Traditional brick and mortar auctions usually take place at a specified location in a community and at specified times. Some places hold an auction on the first of every month, for example. Individuals interested in attending the auction gather at a set time at that location. An auctioneer leads the auction proceedings. Each item up for sale is brought out individually and is briefly described. An opening bid is stated by the auctioneer and is raised incrementally with each new bid. For example, the opening bid may be $500. Once a bid is placed for $500, then the auctioneer may ask for bids of $600. When it appears that no more bids are going to be placed, the auctioneer closes the bidding and the highest bidder walks away the winner.
A number of problems prevent traditional brick and mortar auctions from being as successful as possible for sellers. First, many people do not feel comfortable in the auction atmosphere and may not bid even though they would be willing to pay more for the item up for bid. Plus, since these auctions take place only during a specified time and a specified location, many people who would be interested may not be able to participate in the auction.
Because of these problems, many people are switching to online auctions. Today tens of millions of people from every corner of the world are currently using Internet auctions to make purchases. In 2000, just over 35 million Americans participated in online auctions. That means that almost one third of the country's population was going online to take part in the bidding processes. Plus, those numbers have dramatically increased in the last four years.
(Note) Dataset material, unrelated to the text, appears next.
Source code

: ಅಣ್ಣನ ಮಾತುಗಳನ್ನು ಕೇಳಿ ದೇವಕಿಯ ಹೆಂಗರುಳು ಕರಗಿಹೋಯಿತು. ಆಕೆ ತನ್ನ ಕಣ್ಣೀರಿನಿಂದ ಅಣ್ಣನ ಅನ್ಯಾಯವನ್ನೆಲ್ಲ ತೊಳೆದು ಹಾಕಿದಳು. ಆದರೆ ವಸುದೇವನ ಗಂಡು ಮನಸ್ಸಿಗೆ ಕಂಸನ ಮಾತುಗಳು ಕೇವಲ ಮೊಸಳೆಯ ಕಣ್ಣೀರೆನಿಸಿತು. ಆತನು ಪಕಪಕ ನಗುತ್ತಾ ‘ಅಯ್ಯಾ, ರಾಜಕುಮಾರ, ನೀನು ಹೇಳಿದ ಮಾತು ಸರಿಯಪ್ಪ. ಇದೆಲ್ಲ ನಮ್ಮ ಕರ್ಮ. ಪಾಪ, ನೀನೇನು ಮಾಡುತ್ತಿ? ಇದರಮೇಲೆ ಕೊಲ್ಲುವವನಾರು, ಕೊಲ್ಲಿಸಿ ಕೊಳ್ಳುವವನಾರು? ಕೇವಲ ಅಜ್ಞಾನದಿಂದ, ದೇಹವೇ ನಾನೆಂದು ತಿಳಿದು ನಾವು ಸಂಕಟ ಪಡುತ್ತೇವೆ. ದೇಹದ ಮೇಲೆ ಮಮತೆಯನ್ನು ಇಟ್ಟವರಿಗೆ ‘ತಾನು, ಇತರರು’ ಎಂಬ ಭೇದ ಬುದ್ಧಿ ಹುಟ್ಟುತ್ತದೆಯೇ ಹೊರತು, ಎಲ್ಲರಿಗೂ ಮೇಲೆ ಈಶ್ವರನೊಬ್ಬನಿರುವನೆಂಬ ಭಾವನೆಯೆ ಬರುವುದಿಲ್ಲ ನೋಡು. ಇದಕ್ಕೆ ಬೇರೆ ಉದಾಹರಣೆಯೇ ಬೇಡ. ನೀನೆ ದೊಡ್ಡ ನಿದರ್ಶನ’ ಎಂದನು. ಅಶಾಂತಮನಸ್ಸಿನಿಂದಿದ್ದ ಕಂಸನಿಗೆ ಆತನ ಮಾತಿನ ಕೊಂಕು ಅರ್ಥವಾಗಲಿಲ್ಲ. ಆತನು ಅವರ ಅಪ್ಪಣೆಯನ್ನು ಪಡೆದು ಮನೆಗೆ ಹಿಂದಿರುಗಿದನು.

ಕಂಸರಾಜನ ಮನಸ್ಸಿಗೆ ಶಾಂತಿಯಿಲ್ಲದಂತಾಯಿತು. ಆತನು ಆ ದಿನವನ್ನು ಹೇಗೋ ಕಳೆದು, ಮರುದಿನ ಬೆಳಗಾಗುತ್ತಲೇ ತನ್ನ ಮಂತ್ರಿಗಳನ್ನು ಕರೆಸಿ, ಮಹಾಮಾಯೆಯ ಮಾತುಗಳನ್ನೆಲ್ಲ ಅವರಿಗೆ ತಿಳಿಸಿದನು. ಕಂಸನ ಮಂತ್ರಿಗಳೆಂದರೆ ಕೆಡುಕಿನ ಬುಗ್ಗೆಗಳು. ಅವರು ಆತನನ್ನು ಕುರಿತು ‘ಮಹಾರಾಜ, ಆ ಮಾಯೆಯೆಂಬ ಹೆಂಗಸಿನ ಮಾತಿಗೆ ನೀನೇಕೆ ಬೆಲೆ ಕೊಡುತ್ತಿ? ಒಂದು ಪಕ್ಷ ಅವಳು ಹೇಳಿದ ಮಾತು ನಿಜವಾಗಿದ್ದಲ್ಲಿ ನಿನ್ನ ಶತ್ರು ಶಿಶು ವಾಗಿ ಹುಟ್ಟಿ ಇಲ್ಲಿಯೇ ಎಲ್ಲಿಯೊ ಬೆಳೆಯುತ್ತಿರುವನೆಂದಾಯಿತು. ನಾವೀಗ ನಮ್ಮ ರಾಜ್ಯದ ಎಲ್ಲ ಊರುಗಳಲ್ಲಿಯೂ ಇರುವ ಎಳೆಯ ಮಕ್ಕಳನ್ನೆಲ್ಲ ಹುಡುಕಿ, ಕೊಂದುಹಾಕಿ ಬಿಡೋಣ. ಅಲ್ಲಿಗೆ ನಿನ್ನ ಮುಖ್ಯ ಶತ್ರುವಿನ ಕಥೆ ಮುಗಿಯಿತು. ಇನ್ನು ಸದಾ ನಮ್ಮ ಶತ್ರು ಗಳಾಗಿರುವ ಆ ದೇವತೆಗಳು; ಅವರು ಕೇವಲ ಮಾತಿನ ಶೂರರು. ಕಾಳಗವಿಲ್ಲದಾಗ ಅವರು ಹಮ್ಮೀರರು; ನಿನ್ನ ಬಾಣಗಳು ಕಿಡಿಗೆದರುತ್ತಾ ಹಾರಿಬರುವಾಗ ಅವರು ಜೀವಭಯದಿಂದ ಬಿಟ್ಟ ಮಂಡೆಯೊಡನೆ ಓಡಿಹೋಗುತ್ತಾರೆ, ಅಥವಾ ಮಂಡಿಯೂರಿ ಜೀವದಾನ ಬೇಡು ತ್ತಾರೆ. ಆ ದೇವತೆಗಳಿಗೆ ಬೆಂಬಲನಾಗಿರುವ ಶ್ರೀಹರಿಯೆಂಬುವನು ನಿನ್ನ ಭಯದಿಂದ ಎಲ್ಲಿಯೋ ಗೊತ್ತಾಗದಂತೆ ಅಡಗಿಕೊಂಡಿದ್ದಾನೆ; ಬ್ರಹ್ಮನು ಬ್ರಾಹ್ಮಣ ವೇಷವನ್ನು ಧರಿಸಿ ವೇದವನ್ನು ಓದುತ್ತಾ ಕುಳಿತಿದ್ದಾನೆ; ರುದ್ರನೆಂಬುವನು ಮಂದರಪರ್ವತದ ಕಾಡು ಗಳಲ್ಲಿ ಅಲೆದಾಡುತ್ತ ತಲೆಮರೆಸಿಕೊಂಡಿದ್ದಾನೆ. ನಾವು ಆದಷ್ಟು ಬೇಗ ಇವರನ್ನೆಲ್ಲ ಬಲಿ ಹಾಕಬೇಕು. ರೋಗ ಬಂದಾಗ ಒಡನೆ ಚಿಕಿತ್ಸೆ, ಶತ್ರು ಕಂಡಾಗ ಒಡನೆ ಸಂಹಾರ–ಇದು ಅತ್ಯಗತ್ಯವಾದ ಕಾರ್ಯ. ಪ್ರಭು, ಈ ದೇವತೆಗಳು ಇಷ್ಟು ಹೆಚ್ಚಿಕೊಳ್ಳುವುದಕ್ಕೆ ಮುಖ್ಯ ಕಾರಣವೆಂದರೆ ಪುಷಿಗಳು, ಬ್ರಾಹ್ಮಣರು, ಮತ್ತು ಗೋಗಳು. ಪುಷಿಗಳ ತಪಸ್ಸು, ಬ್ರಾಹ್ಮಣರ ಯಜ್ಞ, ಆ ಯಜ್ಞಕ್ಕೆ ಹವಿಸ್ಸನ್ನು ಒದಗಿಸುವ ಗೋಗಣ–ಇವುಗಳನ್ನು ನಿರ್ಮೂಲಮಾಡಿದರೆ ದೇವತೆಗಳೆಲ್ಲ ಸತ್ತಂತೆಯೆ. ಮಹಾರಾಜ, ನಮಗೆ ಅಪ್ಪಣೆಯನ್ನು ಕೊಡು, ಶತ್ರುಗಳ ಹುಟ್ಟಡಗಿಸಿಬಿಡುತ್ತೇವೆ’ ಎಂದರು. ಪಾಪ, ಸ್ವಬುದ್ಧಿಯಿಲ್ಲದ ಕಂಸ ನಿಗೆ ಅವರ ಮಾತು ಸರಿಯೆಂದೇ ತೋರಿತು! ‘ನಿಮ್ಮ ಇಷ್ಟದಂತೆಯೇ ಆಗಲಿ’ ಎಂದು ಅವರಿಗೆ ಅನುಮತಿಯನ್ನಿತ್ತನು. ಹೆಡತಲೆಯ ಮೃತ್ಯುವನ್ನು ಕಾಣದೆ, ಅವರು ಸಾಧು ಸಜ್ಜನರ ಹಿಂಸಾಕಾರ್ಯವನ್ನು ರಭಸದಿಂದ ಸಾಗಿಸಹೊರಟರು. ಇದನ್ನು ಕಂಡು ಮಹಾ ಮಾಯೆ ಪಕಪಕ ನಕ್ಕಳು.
The biggest appeal of online auctions is convenience for both buyers and sellers. When the seller makes the decision to auction off an item, he or she can immediately create the listing and post it either to the firm's auction site (if they have access to auction software) or to a third-party auction site. As soon as the listing is up, the bidding can begin, so there are no delays involving planning, making preparations, or waiting for the specified date as there are with brick and mortar auctions. Bidders from anywhere in the world can then place bids on the item or can ask the seller questions about the item by email, which is a feature not available with brick and mortar auctions. Because bidders can comfortably participate in the business process from the seclusion of their home or office, even people who would not normally take part in an auction can do so.
Another benefit of online auctions is that it fosters increased competition among bidders. Since more people can and do participate in these Internet-based auctions, the number of participants a company's product will be exposed to are much greater than they otherwise would be. The bottom line is that the more bidders available, the higher the price is likely to go. A higher price means a larger investment recovery for the company that is selling the goods or products. Plus, with online auctions, sellers can check out the reputation of the bidder. With brick and mortar auctions, there is no way to determine whether the bidder is legitimate or not until it is too late. With online auctions, the seller can view statistics for the bidder to see how many auctions they've successfully won and paid for without problems.
While traditional brick and mortar auctions may have once been the standard investment recovery method for businesses, today more companies are turning to online auctions as a more profitable and convenient solution. As the trend continues to grow, brick and mortar auctioneers will tend to specialize in only certain areas.